EXERCISE INSTRUCTIONS
Print verbatim the lines from the beginning of the entries through the line containing "lateral cutaneous nerve of forearm", both ends included. Pictures should be left out.

SOURCE DATA

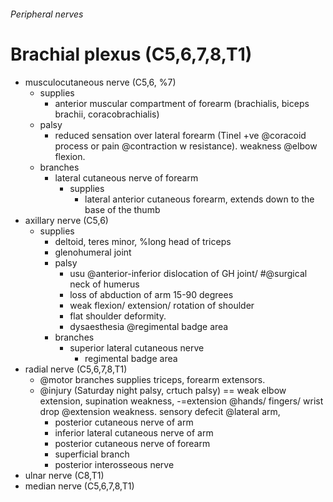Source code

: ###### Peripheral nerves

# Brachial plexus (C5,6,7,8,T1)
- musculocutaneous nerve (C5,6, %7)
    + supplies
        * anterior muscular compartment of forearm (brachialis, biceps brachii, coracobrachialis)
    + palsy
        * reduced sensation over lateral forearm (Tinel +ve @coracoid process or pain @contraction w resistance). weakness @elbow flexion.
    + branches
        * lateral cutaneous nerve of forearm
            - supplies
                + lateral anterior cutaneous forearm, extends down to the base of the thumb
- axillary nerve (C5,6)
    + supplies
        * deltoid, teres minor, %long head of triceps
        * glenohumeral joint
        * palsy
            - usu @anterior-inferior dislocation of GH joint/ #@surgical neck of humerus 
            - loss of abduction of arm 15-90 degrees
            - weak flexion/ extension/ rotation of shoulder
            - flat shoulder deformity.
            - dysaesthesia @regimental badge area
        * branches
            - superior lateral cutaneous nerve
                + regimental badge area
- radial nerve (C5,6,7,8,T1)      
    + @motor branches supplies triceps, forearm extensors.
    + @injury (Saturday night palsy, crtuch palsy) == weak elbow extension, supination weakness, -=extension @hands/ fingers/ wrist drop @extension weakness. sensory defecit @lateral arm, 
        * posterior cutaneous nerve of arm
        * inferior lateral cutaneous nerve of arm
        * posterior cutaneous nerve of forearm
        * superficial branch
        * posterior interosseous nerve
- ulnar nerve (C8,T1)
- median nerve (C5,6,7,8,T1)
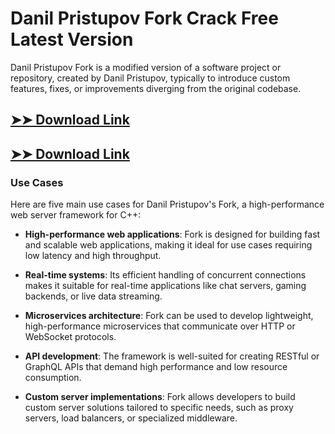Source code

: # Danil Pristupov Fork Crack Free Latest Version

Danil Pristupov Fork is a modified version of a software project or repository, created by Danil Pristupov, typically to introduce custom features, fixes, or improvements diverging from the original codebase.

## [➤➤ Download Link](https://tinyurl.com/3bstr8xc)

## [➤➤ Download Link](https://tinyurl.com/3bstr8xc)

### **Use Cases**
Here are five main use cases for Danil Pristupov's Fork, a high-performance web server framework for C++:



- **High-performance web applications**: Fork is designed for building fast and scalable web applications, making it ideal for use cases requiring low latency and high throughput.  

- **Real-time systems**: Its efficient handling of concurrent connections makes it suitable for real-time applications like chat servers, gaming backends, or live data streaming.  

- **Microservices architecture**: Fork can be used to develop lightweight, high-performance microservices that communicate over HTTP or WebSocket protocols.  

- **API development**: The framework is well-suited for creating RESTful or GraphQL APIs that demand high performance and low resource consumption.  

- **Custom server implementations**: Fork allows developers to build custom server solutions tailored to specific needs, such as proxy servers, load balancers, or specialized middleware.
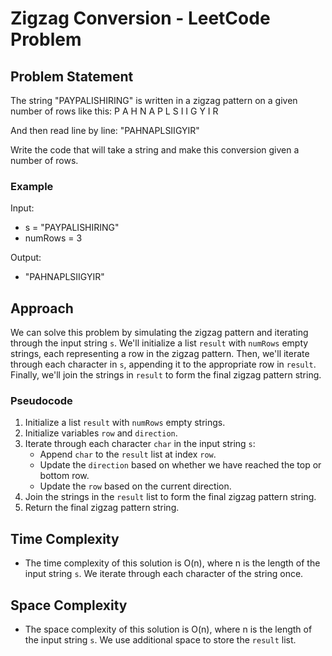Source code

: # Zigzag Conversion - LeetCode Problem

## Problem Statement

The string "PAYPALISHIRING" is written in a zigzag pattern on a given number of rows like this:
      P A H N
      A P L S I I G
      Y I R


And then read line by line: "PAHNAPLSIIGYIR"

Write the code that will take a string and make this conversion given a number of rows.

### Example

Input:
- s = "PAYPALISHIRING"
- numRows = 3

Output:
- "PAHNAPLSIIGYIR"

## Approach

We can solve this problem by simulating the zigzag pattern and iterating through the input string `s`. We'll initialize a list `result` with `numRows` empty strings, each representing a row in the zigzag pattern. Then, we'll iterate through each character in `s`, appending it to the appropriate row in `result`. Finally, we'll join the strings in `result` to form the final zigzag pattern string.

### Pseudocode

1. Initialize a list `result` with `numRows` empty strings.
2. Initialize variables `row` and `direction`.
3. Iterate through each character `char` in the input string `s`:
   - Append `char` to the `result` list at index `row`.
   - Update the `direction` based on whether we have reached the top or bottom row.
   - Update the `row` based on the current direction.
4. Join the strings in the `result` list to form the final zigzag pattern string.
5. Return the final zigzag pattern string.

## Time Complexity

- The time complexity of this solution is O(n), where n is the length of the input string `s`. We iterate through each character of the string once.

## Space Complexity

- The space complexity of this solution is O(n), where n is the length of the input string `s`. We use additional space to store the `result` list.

RESPONSE TO THIS TASK
Source code

: ###### Peripheral nerves

# Brachial plexus (C5,6,7,8,T1)
- musculocutaneous nerve (C5,6, %7)
    + supplies
        * anterior muscular compartment of forearm (brachialis, biceps brachii, coracobrachialis)
    + palsy
        * reduced sensation over lateral forearm (Tinel +ve @coracoid process or pain @contraction w resistance). weakness @elbow flexion.
    + branches
        * lateral cutaneous nerve of forearm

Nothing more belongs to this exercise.